Article provided by Lynne Rowland, Partner at Moore Kingston Smith, for Beacon Gainer, private wealth advisory services group.
Coronavirus may have delayed the departure from the UK for some planning on leaving post-Brexit. A note of caution for anyone contemplating such a move as you may not realise that HMRC may still have an interest in your tax affairs long after you have left these shores. There are complex implications for income tax, capital gains tax and inheritance tax.
Whether you are moving to a holiday home, retiring to a cultural destination or simply relocating for work, make sure you plan properly. First on your to-do list is to know the difference between tax residence and domicile. It is possible to be resident in more than one jurisdiction depending on the local rules; the UK has a Statutory Residence Test for example. Domicile is a legal concept and usually refers to the place you regard as home, for most people this will be your country of birth. The UK also has a concept of ‘deemed domicile’ for people who have been resident here for over 15 tax years.
With tax residence, even if you abide by the regulations of your destination jurisdiction, you must still consider HMRC’s requirements. Your UK tax residence and obligation to file and pay taxes is tied to the April tax year, so be aware of this before you buy your one-way ticket. You might need to calculate days spent in the UK when planning for income tax or capital gains tax exposure. Many other countries calculate days of residence and obligations to pay tax on a calendar year basis.
You can usually change your country of tax residence by spending the requisite number of days there, or taking up a permanent contract of employment, but that does not usually change your domicile, or ‘habitual residence’. Domicile is of primary importance when calculating inheritance tax, which is levied on the value of an individual’s worldwide assets if they are UK-domiciled at death, but only on UK assets if non-UK domiciled. It is extremely difficult to shed a UK domicile acquired at birth, and even if all your ties to the UK are permanently severed, you would still fall into the UK tax net for inheritance tax for three years after departure. Any local estate duties may also be charged, and a claim for the double tax levied would then have to be made.
Capital gains arising once you are non-UK resident would usually not be subject to UK tax, unless relating to disposals of UK land or property. Since 6 April 2019, all disposals of UK land or property, whether direct or indirect, are subject to non-resident capital gains tax. Where other assets such as shares are disposed, and gains are crystallised following departure, if you change your mind about living overseas after a few years and return to the UK, you may be taxed on those disposals in the year you recommence UK tax residency in some circumstances.
Another important aspect to consider is how moving tax residence will affect UK Wills and powers of attorney. The law differs from country to country, so invest time to ensure that your wishes and legal documents can operate as envisaged in the relevant jurisdiction.
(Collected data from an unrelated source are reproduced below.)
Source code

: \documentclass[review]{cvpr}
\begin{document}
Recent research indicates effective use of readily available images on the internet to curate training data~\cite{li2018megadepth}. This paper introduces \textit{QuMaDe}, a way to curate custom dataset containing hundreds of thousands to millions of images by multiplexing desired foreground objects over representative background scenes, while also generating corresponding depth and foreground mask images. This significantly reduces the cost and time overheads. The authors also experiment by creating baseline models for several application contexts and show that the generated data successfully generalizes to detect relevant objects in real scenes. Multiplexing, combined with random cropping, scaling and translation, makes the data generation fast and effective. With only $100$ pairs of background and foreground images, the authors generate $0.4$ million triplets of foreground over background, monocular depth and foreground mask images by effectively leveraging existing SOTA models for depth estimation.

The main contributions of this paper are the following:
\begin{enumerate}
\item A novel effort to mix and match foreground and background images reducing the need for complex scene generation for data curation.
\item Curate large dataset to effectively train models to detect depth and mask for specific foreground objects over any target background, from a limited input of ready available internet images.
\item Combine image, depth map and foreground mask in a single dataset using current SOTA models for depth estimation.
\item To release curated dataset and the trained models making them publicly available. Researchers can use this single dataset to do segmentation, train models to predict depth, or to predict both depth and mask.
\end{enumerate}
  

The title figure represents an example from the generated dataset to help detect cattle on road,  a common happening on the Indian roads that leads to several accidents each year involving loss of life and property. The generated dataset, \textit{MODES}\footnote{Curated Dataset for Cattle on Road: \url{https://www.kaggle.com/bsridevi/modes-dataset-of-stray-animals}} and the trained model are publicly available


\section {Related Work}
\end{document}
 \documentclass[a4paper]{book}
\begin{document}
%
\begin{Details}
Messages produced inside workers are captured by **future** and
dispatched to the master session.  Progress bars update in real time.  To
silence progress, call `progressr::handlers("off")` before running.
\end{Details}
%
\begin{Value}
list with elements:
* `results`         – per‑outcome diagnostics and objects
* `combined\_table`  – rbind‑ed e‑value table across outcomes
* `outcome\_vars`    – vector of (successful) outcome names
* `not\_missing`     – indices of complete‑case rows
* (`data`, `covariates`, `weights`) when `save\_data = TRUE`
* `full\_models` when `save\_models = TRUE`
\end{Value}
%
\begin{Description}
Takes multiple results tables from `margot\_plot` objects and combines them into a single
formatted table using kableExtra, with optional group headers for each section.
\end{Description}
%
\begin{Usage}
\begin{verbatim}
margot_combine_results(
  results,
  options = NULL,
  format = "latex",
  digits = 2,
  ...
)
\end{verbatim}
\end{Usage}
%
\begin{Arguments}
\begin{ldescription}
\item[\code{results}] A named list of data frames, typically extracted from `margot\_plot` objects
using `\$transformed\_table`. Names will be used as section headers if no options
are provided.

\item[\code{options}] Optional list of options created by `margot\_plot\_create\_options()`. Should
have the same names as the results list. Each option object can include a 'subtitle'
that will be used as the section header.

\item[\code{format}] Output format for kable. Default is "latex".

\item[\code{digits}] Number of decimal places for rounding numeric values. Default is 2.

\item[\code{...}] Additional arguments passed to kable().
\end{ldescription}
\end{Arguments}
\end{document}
One approach is to keep them up to date and specify which country’s law should be applied. Another is to make new documents that are recognised in your destination jurisdiction. Alternatively, you could opt to have one for each jurisdiction involved, however be careful that they do not cancel each other out, introduce ambiguity or void the contents of another document. You would not want to be considered intestate or its equivalent in any jurisdiction in which you own assets.
With careful thought and preparation, all these issues can be successfully managed. Your date of departure, with the associated tax consequences, also needs to be considered carefully in advance.